Our own efforts to identify active cardiac enhancers in the E11.5 mouse embryonic heart demonstrate that, at least at this stage, this is achieved more effectively using NKX2–5 binding than by p300 binding [19, 36]. 83 % of enhancers enriched for NKX2–5 binding versus 53 % for those enriched for p300 drive expression in the mouse heart. This increase in efficiency is mainly due to a reduction in the number of false positives. This suggests that binding of a critical cardiac transcription factor is an efficient predictor of cardiac enhancer activity, an observation consistent with the previous findings in equivalent studies using blood cells [31].

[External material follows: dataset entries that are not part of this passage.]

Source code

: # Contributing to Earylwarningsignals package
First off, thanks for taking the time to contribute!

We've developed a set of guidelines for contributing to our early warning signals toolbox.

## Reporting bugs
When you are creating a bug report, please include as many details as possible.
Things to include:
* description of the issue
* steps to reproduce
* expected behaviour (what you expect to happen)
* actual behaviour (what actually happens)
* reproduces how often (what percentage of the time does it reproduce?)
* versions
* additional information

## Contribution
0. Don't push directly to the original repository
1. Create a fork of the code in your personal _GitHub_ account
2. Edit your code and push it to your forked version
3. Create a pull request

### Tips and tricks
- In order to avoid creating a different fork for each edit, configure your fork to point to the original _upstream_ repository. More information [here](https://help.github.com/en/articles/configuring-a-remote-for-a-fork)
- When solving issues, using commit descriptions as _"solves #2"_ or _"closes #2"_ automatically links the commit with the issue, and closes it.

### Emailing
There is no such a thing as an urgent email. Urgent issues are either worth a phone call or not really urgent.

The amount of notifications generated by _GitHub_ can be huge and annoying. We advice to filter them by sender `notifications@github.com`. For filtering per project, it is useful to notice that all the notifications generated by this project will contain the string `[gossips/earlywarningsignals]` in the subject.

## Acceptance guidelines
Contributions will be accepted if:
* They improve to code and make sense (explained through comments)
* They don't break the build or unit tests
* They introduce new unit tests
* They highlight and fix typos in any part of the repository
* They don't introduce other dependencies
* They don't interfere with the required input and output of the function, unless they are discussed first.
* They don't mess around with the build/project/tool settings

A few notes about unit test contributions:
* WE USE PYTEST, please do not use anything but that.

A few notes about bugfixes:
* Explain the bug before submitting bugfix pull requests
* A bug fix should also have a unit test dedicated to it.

Sequence analysis of NKX2–5-bound regions suggests that NKX2–5 and MEIS1 share an overlapping-binding site which is present in a number of cardiac enhancers in vivo (Fig. 1). Interestingly, these two transcription factors are sequentially expressed in the differentiating cardiac progenitors of the embryo. As cardiac progenitor mature, they experience successively high levels of MEIS1 in cardiac progenitors, followed by high levels of NKX2–5 in differentiated cardiomyocytes. This suggests a simple mechanism of transcriptional regulation, in which one factor successively replaces the other at cardiac enhancer harbouring the shared-binding site (Fig. 1).

Fig. 1
figure 1

Mechanism of transcriptional regulation by successive binding of MEIS1 and NKX2–5 on cardiac enhancers. NKX2–5 and MEIS1 are able to bind in vitro on a DNA motif (GTGNTGACAG) which is an overlapping-binding site for the two transcription factors. As cardiac progenitors differentiate in the mouse embryo, they successively experience high levels of MEIS1 expression in the secondary heart field (grey) followed by high levels of NKX2–5 expression in the heart tube (red). Cardiac enhancers with an overlapping-binding site for MEIS1 and NKX2–5 are bound successively by those factors

The mesodermal core of the branchial arches contains a population of cardiac progenitor cells which populate the outflow tract of the developing heart [59]. Strikingly, nearly 30 % of NKX2–5-bound regions are also bound by MEIS in the first branchial arch [60], suggesting that this mechanism can be extended to an entire subset of cardiac enhancers. A similar mechanism of transcriptional regulation through an overlapping-binding site has been described for the gene Fgf10 [61]. A cardiac enhancer of that gene is successively bound by ISL1 and NKX2–5 [61]. That Fgf10 enhancer is activated in cardiac progenitors by high levels of ISL1 and is repressed in the myocardium by high levels of NKX2–5, which is likely to act both directly and indirectly through Isl1 suppression [61]. Taken together, these findings suggest that overlapping transcription factor-binding sites in cardiac enhancers might be of broad significance during the differentiation of cardiac progenitors. Moreover, such a mechanism of replacement of one transcription factor by another has been found in other systems. When ESCs become specified to form neural precursors and subsequently differentiate into neurons, an ordered and sequential binding of Sox2, Sox3, and Sox11 to target enhancers drive neurogenesis. In this case, Sox2 binding would first preselect neural genes in ES cells, ensuring their proper activation in neural precursors and then inducing neuronal differentiation [62].

Conclusion

Recent progress in ChIP-seq techniques has allowed great advances in the systemic identification of cardiac enhancers active during cardiac development, as well as in the normal and pathological adult heart. With the decrease in cost and improvement in new technologies, such as single-cell studies, identification of such enhancers in different pathological conditions as well as a more detailed spatial resolution in the mouse embryonic heart should lead to a better understanding of the gene regulatory network responsible for cardiovascular development and differentiation.